• [PROBLEM STATEMENT]: Return each line of the entries that holds the string "manage".

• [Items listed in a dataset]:
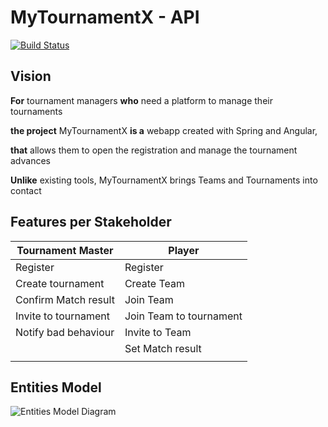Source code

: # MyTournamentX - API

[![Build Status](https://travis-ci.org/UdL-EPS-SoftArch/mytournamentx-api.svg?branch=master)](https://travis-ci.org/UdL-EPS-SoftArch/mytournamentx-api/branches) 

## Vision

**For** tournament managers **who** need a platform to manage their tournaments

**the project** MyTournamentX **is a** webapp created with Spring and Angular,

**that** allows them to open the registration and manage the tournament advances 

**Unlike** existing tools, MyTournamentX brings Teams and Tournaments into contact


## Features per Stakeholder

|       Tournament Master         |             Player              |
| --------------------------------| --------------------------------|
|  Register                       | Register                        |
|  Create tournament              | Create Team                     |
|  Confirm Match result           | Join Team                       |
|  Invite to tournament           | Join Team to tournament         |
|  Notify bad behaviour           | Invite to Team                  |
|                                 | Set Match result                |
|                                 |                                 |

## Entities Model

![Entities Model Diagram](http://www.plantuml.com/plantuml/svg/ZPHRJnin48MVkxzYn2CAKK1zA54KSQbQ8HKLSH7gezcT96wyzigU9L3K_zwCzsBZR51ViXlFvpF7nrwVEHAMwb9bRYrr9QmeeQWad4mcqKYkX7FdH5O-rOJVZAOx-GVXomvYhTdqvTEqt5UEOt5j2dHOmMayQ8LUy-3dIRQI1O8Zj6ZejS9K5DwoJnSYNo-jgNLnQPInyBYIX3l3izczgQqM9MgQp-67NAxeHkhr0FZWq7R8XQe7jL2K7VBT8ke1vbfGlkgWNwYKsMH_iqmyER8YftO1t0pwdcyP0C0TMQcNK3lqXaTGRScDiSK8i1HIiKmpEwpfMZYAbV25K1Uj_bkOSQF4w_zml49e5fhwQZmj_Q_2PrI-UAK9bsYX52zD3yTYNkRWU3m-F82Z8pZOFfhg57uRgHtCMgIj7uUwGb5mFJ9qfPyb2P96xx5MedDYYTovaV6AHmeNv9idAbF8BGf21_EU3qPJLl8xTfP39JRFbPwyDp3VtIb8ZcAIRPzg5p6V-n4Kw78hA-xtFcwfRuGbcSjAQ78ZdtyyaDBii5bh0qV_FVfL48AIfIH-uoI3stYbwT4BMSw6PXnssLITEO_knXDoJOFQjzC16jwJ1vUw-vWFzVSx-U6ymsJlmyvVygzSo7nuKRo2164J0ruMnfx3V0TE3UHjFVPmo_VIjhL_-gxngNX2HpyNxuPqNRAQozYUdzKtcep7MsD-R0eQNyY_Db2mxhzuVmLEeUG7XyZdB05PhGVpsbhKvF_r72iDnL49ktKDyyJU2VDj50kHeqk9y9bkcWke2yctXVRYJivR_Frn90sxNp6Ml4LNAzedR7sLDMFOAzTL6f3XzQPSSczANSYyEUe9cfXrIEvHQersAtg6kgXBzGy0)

* * *

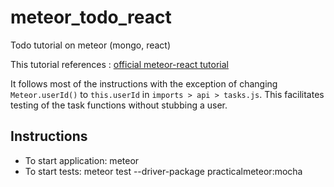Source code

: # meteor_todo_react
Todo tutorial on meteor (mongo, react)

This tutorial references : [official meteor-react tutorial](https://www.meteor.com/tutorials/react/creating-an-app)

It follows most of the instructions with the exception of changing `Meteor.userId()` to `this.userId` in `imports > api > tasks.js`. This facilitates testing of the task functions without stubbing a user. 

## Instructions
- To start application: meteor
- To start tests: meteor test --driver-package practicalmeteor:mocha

* * *

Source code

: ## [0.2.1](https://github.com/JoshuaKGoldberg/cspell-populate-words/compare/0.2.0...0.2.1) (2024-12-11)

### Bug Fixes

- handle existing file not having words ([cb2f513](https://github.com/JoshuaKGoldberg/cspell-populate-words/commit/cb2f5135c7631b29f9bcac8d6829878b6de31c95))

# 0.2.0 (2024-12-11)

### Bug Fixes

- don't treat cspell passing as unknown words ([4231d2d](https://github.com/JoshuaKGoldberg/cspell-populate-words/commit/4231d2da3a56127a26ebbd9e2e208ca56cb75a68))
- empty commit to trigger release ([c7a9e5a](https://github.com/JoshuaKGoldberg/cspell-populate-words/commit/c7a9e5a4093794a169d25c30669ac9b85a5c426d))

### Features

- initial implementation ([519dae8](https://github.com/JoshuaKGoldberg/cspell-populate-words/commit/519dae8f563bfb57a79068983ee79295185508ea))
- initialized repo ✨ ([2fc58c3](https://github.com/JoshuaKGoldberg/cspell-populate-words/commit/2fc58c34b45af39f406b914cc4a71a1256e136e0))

• [SOLVED PROBLEM]:
**For** tournament managers **who** need a platform to manage their tournaments
**that** allows them to open the registration and manage the tournament advances 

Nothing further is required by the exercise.